● Task to complete
Could you return only the lines that run from the line with "## Requirements" through the final line of the data, exactly as they stand?

Collected data
┏━━

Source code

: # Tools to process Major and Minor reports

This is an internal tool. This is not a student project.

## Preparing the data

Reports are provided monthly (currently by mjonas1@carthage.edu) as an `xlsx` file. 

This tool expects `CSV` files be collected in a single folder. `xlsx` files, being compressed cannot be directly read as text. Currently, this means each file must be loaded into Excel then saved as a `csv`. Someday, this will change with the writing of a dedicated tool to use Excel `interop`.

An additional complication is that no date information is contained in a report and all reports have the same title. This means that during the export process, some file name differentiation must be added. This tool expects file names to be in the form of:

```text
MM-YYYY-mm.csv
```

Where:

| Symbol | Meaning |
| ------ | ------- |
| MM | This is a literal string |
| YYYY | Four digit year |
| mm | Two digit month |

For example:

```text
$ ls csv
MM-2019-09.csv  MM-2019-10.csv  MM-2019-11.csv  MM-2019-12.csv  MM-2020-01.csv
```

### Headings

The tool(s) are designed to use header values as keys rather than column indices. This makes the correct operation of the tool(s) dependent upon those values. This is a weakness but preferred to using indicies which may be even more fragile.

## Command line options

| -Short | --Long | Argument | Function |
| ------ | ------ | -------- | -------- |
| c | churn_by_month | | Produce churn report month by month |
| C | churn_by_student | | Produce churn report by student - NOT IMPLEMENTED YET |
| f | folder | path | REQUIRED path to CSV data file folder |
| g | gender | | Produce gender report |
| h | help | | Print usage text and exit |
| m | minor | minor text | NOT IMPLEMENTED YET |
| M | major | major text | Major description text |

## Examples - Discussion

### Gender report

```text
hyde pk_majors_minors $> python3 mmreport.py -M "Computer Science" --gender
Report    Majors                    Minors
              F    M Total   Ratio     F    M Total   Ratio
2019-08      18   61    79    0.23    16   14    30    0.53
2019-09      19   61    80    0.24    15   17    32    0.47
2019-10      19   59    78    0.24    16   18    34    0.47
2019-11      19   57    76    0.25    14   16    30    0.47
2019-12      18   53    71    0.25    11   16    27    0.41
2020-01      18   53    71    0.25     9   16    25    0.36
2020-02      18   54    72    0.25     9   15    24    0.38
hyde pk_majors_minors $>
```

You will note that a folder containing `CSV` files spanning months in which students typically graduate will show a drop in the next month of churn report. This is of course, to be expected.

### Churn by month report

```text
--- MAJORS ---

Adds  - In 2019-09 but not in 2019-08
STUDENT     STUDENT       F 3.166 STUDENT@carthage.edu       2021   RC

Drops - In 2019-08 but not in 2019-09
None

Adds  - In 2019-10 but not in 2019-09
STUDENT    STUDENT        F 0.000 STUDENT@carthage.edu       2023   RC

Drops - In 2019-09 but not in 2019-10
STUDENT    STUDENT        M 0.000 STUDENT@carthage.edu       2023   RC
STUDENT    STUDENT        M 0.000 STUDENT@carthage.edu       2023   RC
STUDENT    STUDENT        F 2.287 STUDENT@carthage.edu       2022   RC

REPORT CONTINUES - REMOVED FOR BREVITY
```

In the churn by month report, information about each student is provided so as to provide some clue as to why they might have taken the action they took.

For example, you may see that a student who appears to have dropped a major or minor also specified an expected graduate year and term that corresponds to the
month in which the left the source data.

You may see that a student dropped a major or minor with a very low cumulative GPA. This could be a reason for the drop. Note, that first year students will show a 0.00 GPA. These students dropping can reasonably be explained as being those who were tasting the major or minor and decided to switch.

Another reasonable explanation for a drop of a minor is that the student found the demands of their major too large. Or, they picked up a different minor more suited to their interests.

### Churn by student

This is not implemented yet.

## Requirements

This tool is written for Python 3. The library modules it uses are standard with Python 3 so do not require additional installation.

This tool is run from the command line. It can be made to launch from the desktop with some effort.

┗━━

● Expected answer
## Requirements

This tool is written for Python 3. The library modules it uses are standard with Python 3 so do not require additional installation.

This tool is run from the command line. It can be made to launch from the desktop with some effort.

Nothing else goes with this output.